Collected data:
——

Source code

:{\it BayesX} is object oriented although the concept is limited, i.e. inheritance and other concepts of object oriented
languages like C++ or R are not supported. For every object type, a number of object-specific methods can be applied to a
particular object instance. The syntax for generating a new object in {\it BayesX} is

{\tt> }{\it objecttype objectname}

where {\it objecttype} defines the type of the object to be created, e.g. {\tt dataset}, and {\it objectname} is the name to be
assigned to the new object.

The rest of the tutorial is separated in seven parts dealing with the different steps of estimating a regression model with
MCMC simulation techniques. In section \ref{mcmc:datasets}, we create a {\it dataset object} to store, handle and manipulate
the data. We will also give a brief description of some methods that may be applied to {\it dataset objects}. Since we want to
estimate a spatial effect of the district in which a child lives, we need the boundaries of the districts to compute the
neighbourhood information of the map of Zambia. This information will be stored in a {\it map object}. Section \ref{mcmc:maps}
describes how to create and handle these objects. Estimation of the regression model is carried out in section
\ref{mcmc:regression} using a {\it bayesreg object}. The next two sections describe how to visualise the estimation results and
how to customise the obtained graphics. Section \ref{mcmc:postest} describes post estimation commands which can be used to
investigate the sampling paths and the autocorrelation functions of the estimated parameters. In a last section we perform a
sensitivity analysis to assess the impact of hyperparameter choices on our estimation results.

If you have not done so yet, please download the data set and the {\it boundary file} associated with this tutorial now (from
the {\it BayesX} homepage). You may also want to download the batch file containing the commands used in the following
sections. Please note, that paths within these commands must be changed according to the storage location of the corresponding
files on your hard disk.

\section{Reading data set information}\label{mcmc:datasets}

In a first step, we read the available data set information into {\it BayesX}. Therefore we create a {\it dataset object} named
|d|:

——

WHAT IS NEEDED – Keeping every word and mark as it is, print the entries above.

YOUR SOLUTION –
Source code

:{\it BayesX} is object oriented although the concept is limited, i.e. inheritance and other concepts of object oriented
languages like C++ or R are not supported. For every object type, a number of object-specific methods can be applied to a
particular object instance. The syntax for generating a new object in {\it BayesX} is

{\tt> }{\it objecttype objectname}

where {\it objecttype} defines the type of the object to be created, e.g. {\tt dataset}, and {\it objectname} is the name to be
assigned to the new object.

The rest of the tutorial is separated in seven parts dealing with the different steps of estimating a regression model with
MCMC simulation techniques. In section \ref{mcmc:datasets}, we create a {\it dataset object} to store, handle and manipulate
the data. We will also give a brief description of some methods that may be applied to {\it dataset objects}. Since we want to
estimate a spatial effect of the district in which a child lives, we need the boundaries of the districts to compute the
neighbourhood information of the map of Zambia. This information will be stored in a {\it map object}. Section \ref{mcmc:maps}
describes how to create and handle these objects. Estimation of the regression model is carried out in section
\ref{mcmc:regression} using a {\it bayesreg object}. The next two sections describe how to visualise the estimation results and
how to customise the obtained graphics. Section \ref{mcmc:postest} describes post estimation commands which can be used to
investigate the sampling paths and the autocorrelation functions of the estimated parameters. In a last section we perform a
sensitivity analysis to assess the impact of hyperparameter choices on our estimation results.

If you have not done so yet, please download the data set and the {\it boundary file} associated with this tutorial now (from
the {\it BayesX} homepage). You may also want to download the batch file containing the commands used in the following
sections. Please note, that paths within these commands must be changed according to the storage location of the corresponding
files on your hard disk.

\section{Reading data set information}\label{mcmc:datasets}

In a first step, we read the available data set information into {\it BayesX}. Therefore we create a {\it dataset object} named
|d|:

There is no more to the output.